In April, the RBI had directed all the banks to stop dealing with individuals and businesses dabbling in virtual currencies by July 5. The move was an attempt to ring-fence regulated entities from the risks associated with cryptocurrencies after it was observed that several companies had started dealing in over thousands of digital currencies, which the government and the RBI claim have no intrinsic value.
The ongoing battle between the Reserve Bank of India (RBI) and Internet and Mobile Association of India (IMAI) has entered its final phase before the country’s apex court. The initial hearing was cataloged on September 11, but due to the court’s backlog hearings of other cases and RBI’s deferral of filing its response, the session witnessed two consecutive reschedulings.

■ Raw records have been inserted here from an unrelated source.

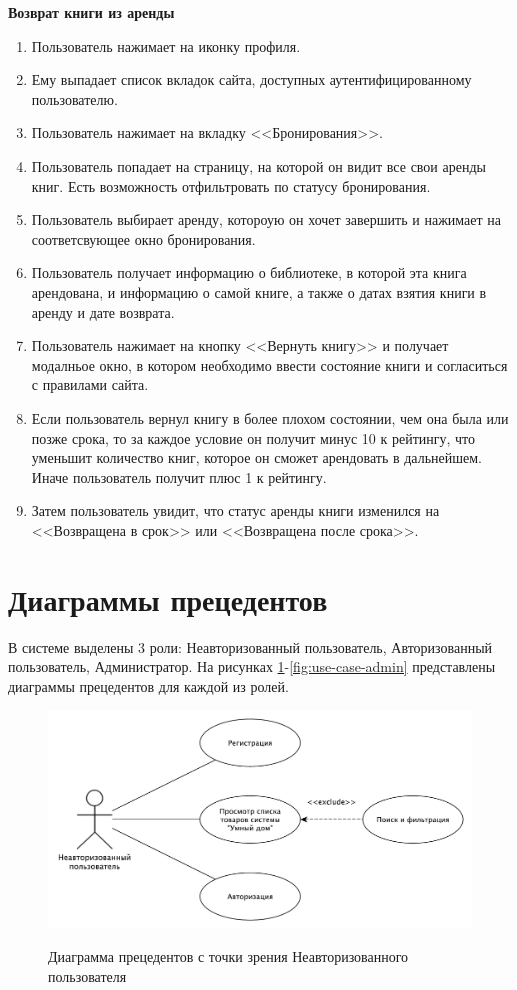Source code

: \textbf{Возврат книги из аренды}
\begin{enumerate}
	\item Пользователь нажимает на иконку профиля.
	\item Ему выпадает список вкладок сайта, доступных аутентифицированному пользователю.
  \item Пользователь нажимает на вкладку <<Бронирования>>.
	\item Пользователь попадает на страницу, на которой он видит все свои аренды книг. Есть возможность отфильтровать по статусу бронирования.
	\item Пользователь выбирает аренду, котороую он хочет завершить и нажимает на соответсвующее окно бронирования.
	\item Пользователь получает информацию о библиотеке, в которой эта книга арендована, и информацию о самой книге, а также о датах взятия книги в аренду и дате возврата.
  \item Пользователь нажимает на кнопку <<Вернуть книгу>> и получает модалньое окно, в котором необходимо ввести состояние книги и согласиться с правилами сайта.
  \item Если пользователь вернул книгу в более плохом состоянии, чем она была или позже срока, то за каждое условие он получит минус 10 к рейтингу, что уменьшит количество книг, которое он сможет арендовать в дальнейшем. Иначе пользователь получит плюс 1 к рейтингу.
  \item Затем пользователь увидит, что статус аренды книги изменился на <<Возвращена в срок>> или <<Возвращена после срока>>.
\end{enumerate}


\section{Диаграммы прецедентов}
В системе выделены 3 роли: Неавторизованный пользователь, Авторизованный пользователь, Администратор. На рисунках \ref{fig:use-case-non-auth}-\ref{fig:use-case-admin} представлены диаграммы прецедентов для каждой из ролей.

\begin{figure}[H]
	\begin{center}
		{\includegraphics[scale = 0.5]{../img/use-case/non-auth-user.pdf}}
		\caption{Диаграмма прецедентов с точки зрения Неавторизованного пользователя}
		\label{fig:use-case-non-auth}
	\end{center}
\end{figure}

On September 12, RBI issued an affidavit detailing its stance on cryptocurrency, standing by its decision to stop banks servicing exchanges and other entities. In its affidavit, RBI reserved its views on the cryptocurrency ban, telling the court that no legal system defines cryptocurrencies in its current format.
The report said,
“Neither currency nor money; they can't even be considered as a valid payment system.”
Notably, RBI had argued with the Supreme Court over the people’s constitutional rights to interfere with regulatory matters. The apex bank believes IMAI, the petitioner in the ongoing case, didn’t provide any valid arguments against the crypto banking ban, which is why the honorable Supreme Court should reject their pleas.
However, they should not interfere with petitioning, a democratic process that allows each individual to be heard before the country’s lawmakers. The existing legal framework doesn’t recognize Bitcoin mainly because it is a new asset class.
Meanwhile, the RBI ban does not look enforceable enough. Indian crypto markets are either moving underground or are relying on exchange-based p2p trade to circumvent the law. They should be focused on fixing their own legislation instead of trying to influence the Supreme Court decision.